La Repubblica – L’ Incompreso sono vent’anni senza Agostino

Agostino Di Bartolomei

Non può esserci niente di nuovo. Passano gli anni. Aumentano gli anniversari. Agostino Di Bartolomei è sempre lì: da nessuna parte o chissà dove. Si è ucciso venti anni fa, il 30 maggio 1994, dieci anni esatti dopo Roma-Liverpool. Aveva 39 anni, Agostino, e l’anima intasata, colorata di grigio. Al di là di quanto ha fatto o non fatto, con quel suo torvo e al tempo stesso sereno modo di comunicare col mondo, “falso dieci” moderno e antico, è stato un grande calciatore, lineare, sobrio, potente, intelligente, dal destro prodigioso, dal lancio di 40 metri. In quel giorno di disperazione, un giorno ideale per i “pesci banana” secondo Salinger, l’Ago della bilancia si è spostato verso la parola fine. Tante cose non gli era riuscito di far funzionare per sé, per la famiglia. Sognava di costruire una Trigoria a Castellabate. C’era gente che gli voleva bene, gente che non lo capiva, alcuni gli sbatterono la porta in faccia. Vent’anni fa ma sembra un secolo. Il calcio si è trasformato in un call center, parlano tutti, non avrebbe trovato spazio: aveva una calata a singhiozzo e occhi scuri troppo carichi di malinconia. Un atleta così diverso dai mercenari moderni, così simile a certi scrittori, o cantautori, o pittori, che sono morti giovani e che per questo è difficile immaginare anziani (Nick Drake, Arthur Rimbaud, Caravaggio). Non era certo un tipo facile, Agostino. Un giorno, a San Siro, esultò dopo aver segnato il 2-1 alla Roma con la maglia del Milan.

Lo chiamarono tradimento. In realtà qualcuno a Roma lo aveva costretto a traslocare. Fu condannato a seguire Liedholm in rossonero. Quindi era qualcosa che andava oltre il tradimento e forse non necessitava di perdono (“Tradimento e perdono” è il titolo della canzone che gli dedicò Antonello Venditti). Non bastò l’esporsi di tante personalità per evitarne la cessione.

Nemmeno Guttuso (non Gattuso) riuscì a convincere Dino Viola. Al ritorno lo fischiarono. Non sapeva se legarsela al dito o tagliarsi una mano perché sentiva che in fondo un po’ era anche colpa sua. Fece quasi a pugni con Graziani. Agostino Di Bartolomei era il capitano di una squadra che sfidando il contesto osò mettere il naso fuori dal giardino di casa, finalmente non più “Rometta”.
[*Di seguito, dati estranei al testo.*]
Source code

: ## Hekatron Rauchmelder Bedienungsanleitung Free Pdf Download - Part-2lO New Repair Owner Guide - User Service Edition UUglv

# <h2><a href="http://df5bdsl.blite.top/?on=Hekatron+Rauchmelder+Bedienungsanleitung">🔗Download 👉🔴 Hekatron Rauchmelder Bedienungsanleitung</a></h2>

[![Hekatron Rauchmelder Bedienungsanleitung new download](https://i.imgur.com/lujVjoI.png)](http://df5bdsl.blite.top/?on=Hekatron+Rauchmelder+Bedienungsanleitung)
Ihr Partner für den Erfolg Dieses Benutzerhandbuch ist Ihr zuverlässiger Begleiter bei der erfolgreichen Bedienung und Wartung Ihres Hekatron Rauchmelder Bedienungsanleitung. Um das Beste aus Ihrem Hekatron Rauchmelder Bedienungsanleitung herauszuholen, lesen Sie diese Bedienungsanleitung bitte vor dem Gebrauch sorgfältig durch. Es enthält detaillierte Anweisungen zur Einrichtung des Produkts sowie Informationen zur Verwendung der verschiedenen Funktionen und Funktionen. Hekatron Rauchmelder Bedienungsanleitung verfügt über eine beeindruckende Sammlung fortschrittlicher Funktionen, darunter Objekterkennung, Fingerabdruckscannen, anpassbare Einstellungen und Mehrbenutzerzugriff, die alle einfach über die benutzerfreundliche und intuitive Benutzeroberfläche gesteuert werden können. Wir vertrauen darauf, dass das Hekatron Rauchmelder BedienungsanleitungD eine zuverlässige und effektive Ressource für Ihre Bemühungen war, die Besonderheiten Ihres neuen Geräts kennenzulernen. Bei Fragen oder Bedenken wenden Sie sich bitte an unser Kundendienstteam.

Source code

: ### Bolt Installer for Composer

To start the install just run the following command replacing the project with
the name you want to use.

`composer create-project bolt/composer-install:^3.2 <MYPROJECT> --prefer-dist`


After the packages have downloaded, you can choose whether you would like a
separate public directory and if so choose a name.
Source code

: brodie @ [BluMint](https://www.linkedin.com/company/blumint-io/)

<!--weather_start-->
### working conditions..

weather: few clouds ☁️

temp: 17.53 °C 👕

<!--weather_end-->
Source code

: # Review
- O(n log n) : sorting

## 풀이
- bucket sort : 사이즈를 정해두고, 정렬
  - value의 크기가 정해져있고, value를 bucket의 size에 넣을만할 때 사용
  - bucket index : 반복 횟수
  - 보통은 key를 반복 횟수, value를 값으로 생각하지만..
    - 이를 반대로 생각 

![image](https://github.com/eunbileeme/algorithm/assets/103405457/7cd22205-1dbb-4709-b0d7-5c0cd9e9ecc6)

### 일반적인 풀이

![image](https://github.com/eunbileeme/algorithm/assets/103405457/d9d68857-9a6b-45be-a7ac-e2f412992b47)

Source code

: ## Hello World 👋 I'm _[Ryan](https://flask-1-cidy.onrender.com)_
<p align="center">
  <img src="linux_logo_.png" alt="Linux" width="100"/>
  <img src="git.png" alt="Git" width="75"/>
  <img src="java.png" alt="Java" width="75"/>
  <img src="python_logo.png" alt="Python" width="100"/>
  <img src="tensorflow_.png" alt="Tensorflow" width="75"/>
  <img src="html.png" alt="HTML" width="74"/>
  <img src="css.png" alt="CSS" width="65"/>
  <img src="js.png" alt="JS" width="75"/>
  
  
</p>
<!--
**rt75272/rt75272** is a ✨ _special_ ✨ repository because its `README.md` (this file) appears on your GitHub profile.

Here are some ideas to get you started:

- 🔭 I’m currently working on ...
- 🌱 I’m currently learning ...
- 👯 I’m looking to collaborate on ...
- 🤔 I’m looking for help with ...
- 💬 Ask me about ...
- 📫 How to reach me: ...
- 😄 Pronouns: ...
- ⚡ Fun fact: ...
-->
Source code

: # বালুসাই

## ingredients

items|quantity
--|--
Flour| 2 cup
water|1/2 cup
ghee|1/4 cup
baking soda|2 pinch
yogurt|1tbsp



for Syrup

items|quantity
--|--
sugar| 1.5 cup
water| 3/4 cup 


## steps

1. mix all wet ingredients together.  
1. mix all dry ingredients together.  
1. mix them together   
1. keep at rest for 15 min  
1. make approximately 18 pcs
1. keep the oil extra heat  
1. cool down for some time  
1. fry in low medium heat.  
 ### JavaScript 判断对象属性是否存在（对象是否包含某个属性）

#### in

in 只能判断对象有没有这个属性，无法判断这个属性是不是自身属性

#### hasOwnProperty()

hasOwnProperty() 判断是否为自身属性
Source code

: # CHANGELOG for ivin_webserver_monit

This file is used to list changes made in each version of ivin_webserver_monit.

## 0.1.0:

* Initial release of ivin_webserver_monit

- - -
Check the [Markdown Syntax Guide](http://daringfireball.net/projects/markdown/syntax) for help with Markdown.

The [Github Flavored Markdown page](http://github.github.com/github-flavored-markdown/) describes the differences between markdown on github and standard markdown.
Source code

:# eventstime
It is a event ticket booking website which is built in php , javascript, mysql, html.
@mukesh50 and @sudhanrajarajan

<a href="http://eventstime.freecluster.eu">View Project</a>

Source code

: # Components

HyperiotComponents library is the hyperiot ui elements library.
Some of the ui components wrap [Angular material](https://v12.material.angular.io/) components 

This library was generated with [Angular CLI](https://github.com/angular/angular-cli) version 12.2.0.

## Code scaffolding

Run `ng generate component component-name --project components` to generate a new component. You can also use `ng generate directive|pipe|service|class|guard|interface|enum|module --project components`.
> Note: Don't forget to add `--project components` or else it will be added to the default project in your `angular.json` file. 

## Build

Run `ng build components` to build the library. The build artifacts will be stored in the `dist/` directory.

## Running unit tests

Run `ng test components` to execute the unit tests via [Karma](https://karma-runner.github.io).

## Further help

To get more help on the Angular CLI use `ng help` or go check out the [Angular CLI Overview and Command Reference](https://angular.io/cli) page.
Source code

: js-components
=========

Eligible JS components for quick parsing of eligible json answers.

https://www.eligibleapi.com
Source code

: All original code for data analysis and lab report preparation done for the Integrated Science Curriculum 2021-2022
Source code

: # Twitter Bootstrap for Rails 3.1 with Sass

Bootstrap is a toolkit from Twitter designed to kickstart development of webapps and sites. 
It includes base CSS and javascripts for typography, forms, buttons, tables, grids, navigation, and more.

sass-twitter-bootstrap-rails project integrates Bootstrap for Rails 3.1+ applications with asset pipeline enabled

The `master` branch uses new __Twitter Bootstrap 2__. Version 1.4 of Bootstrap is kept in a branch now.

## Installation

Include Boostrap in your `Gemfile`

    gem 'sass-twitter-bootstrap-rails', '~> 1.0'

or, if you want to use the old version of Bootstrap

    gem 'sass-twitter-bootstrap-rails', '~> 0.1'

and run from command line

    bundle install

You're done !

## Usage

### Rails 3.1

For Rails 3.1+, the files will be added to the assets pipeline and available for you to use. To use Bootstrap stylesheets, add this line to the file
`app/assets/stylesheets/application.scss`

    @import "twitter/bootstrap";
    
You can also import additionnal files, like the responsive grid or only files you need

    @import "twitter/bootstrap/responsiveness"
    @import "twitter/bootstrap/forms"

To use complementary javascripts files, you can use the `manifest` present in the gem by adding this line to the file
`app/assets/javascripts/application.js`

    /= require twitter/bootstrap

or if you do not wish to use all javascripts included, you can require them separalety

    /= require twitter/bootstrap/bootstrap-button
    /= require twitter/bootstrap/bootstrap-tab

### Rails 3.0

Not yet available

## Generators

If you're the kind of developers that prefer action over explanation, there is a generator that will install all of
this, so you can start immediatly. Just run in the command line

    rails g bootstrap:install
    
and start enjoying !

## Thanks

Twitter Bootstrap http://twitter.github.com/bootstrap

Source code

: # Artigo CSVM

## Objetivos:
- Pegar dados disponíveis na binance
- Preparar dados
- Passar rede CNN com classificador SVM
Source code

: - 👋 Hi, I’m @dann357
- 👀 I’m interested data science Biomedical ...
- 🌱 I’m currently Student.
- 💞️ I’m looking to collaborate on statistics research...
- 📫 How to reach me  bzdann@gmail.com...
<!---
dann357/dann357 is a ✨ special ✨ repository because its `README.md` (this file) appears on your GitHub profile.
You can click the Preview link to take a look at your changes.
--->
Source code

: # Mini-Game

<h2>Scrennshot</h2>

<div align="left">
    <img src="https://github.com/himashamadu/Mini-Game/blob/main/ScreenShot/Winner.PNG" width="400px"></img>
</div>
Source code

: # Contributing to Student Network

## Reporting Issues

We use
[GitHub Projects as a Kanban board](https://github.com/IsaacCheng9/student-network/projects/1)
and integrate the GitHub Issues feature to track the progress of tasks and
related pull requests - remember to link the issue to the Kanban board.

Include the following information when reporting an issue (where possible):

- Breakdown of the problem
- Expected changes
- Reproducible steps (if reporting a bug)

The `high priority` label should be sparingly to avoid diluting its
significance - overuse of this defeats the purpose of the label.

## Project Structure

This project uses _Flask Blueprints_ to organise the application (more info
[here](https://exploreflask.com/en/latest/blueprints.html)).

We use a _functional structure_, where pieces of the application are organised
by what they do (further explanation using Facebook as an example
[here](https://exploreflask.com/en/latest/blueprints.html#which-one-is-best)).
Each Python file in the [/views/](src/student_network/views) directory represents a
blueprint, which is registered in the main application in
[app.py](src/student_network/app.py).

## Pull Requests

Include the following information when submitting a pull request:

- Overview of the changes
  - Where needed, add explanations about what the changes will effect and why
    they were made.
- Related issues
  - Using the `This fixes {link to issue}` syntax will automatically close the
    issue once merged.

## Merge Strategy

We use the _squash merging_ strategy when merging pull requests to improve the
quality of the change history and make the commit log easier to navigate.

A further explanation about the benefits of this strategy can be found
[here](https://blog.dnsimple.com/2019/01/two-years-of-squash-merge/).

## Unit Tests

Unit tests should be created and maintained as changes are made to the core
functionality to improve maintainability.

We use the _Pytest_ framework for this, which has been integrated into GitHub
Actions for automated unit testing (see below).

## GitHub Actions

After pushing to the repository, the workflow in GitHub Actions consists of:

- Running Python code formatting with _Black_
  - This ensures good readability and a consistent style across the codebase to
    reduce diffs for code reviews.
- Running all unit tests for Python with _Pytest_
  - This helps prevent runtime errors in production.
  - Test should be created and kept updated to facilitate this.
Era una bandiera. Ce ne sono pochi adesso. Giggs probabilmente. Liedholm ammirava anzitutto l’uomo, con cui girava per musei. Quell’uomo colto e compassato nascondeva il calciatore. Quel calciatore permise allo svedese di concepire una squadra con un centrocampista in più, una via di mezzo fra Beckenbauer e il “primus inter pares” del modulo di Guardiola, l’uomo che si stacca e si abbassa, il Busquets, il De Rossi degli ultimi anni, lo Schweinsteiger. Si ritirò dopo aver riportato in B la Salernitana. Integro, non accondiscendeva.

Bearzot non lo chiamò mai in Nazionale. Lui non disse nulla. Il calcio non lo cercò più. Si sarebbe portato dietro per sempre i profumi e i sentimenti della fanciullezza, della pozzolana, di quando giocava alla Chiesoletta, o sulla spiaggia del Lido di Cincinnato o sul campo dell’Omi a Tormarancia, dove lo pescò Trebiciani, già riluttante alla gioia ma già intimamente convinto, come avrebbe scritto nel suo “Manuale”, che il calcio, laggiù dove nessuno vede, è allegria. Strano ma vero. Era ancora giorno quando strinse la mano a Greame Souness prima della finale col Liverpool. Pareva una statua. Non era amore il suo, erano viscere.

Dopo la sua rete più importante, il rigore realizzato contro il Dundee nella semifinale di Coppa dei Campioni, si limitò a disincagliare il pallone dalla rete e portarselo a centrocampo. Come a dire: «Su, non la facciamo troppo lunga». «Oooh Agostino! Ago-Ago-Ago- Agostino, gol!», intonava la Sud. E ancora lo fa.